_What the task requires_: The stretch wanted below opens at the line containing "- 哈希姆家族的人认为只有哈" and closes at the line containing "- 奥斯曼是倭马亚家族的人，". Please return it exactly, with no other lines.

_Records to use_:

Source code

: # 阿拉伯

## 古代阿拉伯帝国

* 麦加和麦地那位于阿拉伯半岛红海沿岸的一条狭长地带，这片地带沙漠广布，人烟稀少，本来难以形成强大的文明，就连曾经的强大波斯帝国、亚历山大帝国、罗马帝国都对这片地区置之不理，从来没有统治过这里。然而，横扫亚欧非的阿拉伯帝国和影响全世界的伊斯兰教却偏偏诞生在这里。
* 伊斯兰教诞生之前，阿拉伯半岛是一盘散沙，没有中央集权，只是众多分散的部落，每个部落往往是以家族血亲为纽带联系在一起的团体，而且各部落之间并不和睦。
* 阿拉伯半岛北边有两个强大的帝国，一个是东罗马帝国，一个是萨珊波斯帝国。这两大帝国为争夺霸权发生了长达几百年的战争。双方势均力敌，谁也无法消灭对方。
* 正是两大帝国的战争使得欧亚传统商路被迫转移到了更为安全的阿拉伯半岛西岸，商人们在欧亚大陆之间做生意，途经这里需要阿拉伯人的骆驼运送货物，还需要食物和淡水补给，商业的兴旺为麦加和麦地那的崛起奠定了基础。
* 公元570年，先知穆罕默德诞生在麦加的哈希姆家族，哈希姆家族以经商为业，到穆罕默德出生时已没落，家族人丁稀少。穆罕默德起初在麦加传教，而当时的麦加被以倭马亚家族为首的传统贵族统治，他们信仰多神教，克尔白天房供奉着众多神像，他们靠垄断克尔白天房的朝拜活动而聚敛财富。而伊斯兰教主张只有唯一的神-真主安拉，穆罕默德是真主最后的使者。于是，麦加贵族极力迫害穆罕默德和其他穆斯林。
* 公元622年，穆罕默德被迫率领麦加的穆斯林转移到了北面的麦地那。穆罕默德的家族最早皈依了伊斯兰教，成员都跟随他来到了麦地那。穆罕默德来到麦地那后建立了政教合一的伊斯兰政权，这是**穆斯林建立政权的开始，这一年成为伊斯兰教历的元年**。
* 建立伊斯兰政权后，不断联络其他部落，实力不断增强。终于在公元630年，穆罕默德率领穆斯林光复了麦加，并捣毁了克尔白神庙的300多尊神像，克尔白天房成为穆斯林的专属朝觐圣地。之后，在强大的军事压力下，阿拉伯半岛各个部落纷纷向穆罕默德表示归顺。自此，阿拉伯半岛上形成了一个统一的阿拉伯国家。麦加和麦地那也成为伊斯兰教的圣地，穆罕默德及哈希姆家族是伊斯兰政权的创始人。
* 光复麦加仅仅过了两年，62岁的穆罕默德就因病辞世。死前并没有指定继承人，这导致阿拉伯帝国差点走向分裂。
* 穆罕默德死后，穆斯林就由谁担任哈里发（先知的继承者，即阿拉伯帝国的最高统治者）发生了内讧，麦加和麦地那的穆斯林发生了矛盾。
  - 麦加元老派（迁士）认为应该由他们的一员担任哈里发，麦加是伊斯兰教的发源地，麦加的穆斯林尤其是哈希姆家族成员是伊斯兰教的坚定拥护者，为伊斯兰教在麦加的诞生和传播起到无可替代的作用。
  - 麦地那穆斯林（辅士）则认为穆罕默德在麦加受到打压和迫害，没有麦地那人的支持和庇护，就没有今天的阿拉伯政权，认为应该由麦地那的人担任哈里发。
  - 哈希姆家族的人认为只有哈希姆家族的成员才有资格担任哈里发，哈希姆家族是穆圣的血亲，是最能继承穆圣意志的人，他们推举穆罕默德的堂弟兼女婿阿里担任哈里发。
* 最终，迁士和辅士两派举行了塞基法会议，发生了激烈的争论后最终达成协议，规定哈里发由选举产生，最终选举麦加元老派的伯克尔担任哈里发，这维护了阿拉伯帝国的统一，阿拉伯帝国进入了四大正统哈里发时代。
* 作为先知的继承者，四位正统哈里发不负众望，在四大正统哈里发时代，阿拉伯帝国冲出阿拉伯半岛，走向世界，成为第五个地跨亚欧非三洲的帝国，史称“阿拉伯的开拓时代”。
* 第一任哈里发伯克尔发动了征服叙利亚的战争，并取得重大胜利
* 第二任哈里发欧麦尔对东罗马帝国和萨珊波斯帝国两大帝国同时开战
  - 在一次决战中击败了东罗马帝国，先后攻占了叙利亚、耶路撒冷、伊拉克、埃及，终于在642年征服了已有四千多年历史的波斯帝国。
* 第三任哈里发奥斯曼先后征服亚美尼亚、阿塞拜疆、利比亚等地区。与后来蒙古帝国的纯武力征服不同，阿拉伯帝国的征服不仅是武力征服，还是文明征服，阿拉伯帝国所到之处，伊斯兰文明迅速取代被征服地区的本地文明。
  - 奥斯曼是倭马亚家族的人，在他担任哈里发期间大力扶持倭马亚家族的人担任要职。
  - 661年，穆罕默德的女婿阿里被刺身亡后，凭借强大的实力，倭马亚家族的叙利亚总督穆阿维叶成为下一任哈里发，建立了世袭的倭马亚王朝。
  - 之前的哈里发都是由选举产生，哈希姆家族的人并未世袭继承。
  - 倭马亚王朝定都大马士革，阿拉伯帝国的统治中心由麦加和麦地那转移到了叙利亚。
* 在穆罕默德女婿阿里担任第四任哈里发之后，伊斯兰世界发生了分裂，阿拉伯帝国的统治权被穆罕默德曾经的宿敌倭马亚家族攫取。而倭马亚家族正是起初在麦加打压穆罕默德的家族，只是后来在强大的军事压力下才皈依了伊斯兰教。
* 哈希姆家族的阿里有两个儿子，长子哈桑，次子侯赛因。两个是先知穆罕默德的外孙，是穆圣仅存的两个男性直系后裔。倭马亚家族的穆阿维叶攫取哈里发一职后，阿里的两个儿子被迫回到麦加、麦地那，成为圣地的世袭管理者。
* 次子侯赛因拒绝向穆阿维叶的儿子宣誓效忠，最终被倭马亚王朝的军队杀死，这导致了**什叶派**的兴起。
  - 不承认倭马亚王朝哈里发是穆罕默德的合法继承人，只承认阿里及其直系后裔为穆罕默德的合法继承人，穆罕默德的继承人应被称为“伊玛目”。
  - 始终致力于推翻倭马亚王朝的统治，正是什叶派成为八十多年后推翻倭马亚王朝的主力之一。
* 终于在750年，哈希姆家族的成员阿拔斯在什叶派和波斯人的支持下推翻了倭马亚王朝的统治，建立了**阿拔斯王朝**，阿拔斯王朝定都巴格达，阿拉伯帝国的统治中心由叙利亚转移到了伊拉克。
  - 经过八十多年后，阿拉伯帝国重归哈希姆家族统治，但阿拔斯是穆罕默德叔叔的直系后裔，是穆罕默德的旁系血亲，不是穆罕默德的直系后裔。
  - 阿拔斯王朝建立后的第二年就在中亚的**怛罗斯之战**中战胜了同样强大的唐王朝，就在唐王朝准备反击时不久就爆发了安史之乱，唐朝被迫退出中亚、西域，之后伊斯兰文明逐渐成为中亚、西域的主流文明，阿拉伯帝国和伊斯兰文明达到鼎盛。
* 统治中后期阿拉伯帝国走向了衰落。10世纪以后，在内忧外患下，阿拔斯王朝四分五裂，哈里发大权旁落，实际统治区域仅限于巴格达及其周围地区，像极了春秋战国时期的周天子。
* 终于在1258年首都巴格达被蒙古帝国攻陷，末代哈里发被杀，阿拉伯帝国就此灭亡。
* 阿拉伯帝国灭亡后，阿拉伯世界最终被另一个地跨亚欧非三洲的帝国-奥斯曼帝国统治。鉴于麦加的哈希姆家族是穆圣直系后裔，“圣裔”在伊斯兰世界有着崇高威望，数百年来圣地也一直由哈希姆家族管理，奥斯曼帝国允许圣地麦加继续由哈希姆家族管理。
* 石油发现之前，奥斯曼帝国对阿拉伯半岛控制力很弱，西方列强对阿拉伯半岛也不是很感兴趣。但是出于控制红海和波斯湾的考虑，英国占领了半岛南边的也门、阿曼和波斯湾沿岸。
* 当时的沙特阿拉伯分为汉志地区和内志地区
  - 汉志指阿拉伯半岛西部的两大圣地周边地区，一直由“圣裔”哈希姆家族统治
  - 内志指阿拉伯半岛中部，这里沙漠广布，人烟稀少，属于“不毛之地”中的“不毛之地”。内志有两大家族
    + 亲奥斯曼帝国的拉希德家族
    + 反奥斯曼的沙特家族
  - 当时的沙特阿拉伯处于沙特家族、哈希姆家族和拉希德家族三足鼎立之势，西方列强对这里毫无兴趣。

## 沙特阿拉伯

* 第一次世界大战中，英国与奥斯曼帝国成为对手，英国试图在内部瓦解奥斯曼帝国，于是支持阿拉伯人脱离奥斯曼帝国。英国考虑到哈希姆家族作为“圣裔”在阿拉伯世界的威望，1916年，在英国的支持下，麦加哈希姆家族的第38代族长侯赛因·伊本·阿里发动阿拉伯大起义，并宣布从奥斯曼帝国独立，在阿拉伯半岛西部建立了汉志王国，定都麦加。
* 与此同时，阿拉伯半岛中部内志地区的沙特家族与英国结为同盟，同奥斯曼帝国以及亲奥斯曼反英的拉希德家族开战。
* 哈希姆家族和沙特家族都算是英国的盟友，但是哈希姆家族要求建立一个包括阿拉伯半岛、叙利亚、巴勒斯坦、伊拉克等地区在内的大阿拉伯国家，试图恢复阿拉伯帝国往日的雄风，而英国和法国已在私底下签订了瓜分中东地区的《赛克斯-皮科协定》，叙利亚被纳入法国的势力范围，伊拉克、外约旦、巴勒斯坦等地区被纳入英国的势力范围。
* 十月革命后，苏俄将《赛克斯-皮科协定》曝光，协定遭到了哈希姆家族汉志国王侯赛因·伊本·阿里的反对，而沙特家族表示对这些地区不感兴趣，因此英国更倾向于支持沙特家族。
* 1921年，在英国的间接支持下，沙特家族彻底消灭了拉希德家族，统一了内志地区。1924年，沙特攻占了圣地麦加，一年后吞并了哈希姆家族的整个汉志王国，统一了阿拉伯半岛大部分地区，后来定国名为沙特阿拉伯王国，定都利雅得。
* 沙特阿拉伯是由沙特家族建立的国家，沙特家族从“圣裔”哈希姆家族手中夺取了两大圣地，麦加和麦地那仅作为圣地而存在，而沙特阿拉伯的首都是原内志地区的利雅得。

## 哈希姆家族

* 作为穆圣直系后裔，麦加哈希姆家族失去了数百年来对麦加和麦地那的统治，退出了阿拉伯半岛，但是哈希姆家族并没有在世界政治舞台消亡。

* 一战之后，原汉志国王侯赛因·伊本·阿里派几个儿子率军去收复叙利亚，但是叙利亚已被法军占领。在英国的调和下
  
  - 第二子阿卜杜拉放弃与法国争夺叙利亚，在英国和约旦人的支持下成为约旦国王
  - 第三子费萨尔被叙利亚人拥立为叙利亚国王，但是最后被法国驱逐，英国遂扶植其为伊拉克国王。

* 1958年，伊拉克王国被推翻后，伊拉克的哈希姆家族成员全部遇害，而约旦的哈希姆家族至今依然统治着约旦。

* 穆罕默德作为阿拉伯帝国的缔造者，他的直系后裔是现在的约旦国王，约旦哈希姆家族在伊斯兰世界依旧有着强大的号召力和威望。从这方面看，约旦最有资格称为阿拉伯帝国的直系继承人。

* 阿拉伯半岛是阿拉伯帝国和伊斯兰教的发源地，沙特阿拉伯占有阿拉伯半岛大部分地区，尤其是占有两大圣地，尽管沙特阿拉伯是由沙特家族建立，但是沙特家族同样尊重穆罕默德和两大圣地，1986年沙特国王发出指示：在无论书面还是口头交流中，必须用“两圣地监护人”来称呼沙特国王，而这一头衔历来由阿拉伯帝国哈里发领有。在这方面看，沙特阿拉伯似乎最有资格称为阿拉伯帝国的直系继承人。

_Written solution_:
  - 哈希姆家族的人认为只有哈希姆家族的成员才有资格担任哈里发，哈希姆家族是穆圣的血亲，是最能继承穆圣意志的人，他们推举穆罕默德的堂弟兼女婿阿里担任哈里发。
* 最终，迁士和辅士两派举行了塞基法会议，发生了激烈的争论后最终达成协议，规定哈里发由选举产生，最终选举麦加元老派的伯克尔担任哈里发，这维护了阿拉伯帝国的统一，阿拉伯帝国进入了四大正统哈里发时代。
* 作为先知的继承者，四位正统哈里发不负众望，在四大正统哈里发时代，阿拉伯帝国冲出阿拉伯半岛，走向世界，成为第五个地跨亚欧非三洲的帝国，史称“阿拉伯的开拓时代”。
* 第一任哈里发伯克尔发动了征服叙利亚的战争，并取得重大胜利
* 第二任哈里发欧麦尔对东罗马帝国和萨珊波斯帝国两大帝国同时开战
  - 在一次决战中击败了东罗马帝国，先后攻占了叙利亚、耶路撒冷、伊拉克、埃及，终于在642年征服了已有四千多年历史的波斯帝国。
* 第三任哈里发奥斯曼先后征服亚美尼亚、阿塞拜疆、利比亚等地区。与后来蒙古帝国的纯武力征服不同，阿拉伯帝国的征服不仅是武力征服，还是文明征服，阿拉伯帝国所到之处，伊斯兰文明迅速取代被征服地区的本地文明。
  - 奥斯曼是倭马亚家族的人，在他担任哈里发期间大力扶持倭马亚家族的人担任要职。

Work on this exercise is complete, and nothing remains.